- [Data supplied]:
================

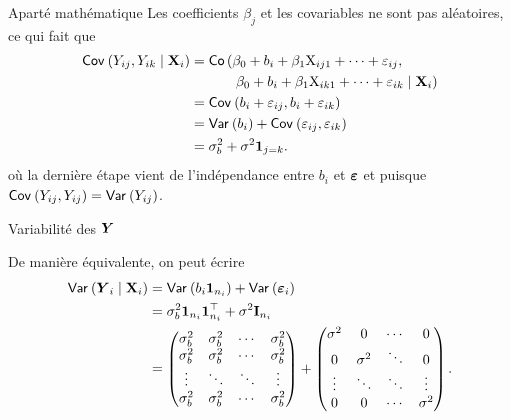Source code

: \documentclass{beamer}
\begin{document}
\begin{frame}{Aparté mathématique}
Les coefficients $\beta_j$ et les covariables ne sont pas aléatoires, ce qui fait que
 \begin{align*}
  {\mathsf{Cov}_{}}\left(Y_{ij}, Y_{ik} \mid \mathbf{X}_i\right) &= \mathsf{Co}\left(\beta_0 +b_i + \beta_1\mathrm{X}_{ij1}+\cdots + \varepsilon_{ij},\right.\\
  & \quad \qquad \left.\beta_0 +b_i + \beta_1\mathrm{X}_{ik1}+\cdots + \varepsilon_{ik} \mid \mathbf{X}_i\right)
  \\&= {\mathsf{Cov}_{}}\left(b_i+ \varepsilon_{ij}, b_i + \varepsilon_{ik}\right)
  \\&= {\mathsf{Var}_{}}\left(b_i\right) + {\mathsf{Cov}_{}}\left(\varepsilon_{ij}, \varepsilon_{ik}\right) \\&= \sigma^2_b +\sigma^2{\mathbf 1}_{j=k}.
\end{align*}
où la dernière étape vient de l'indépendance entre $b_i$ et $\boldsymbol {\varepsilon}$ et puisque ${\mathsf{Cov}_{}}\left(Y_{ij},Y_{ij}\right)={\mathsf{Var}_{}}\left(Y_{ij}\right)$.

\end{frame}
\begin{frame}{Variabilité des $\boldsymbol {Y}$}


De manière équivalente, on peut écrire
\begin{align*}
   {\mathsf{Var}_{}}\left(\boldsymbol {Y}_i \mid \mathbf{X}_i\right) &= {\mathsf{Var}_{}}\left(b_i \boldsymbol {1}_{n_i}\right) + {\mathsf{Var}_{}}\left(\boldsymbol {\varepsilon}_i\right)
   \\&= \sigma^2_b \boldsymbol {1}_{n_i}\boldsymbol {1}_{n_i}^\top + \sigma^2 \mathbf{I}_{n_i}
   \\&= 
   \begin{pmatrix}
 \sigma^2_b &  \sigma^2_b & \cdots & \sigma^2_b \\
  \sigma^2_b &  \sigma^2_b & \cdots & \sigma^2_b \\
 \vdots & \ddots & \ddots & \vdots \\
 \sigma^2_b &  \sigma^2_b & \cdots & \sigma^2_b   
 \end{pmatrix} + \begin{pmatrix}
 \sigma^2 & 0 & \cdots &0\\
 0 & \sigma^2 & \ddots &0\\
 \vdots &\ddots & \ddots & \vdots\\
 0 & 0 & \cdots & \sigma^2
 \end{pmatrix}.
\end{align*}

\end{frame}
\end{document}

================

- [Aim of the exercise]: Please repeat each line from the one with "0 & 0 & \cdots & \sigma^2" through the last line of the data above, and add nothing.

- [Output for this task]:
 0 & 0 & \cdots & \sigma^2
 \end{pmatrix}.
\end{align*}

\end{frame}
\end{document}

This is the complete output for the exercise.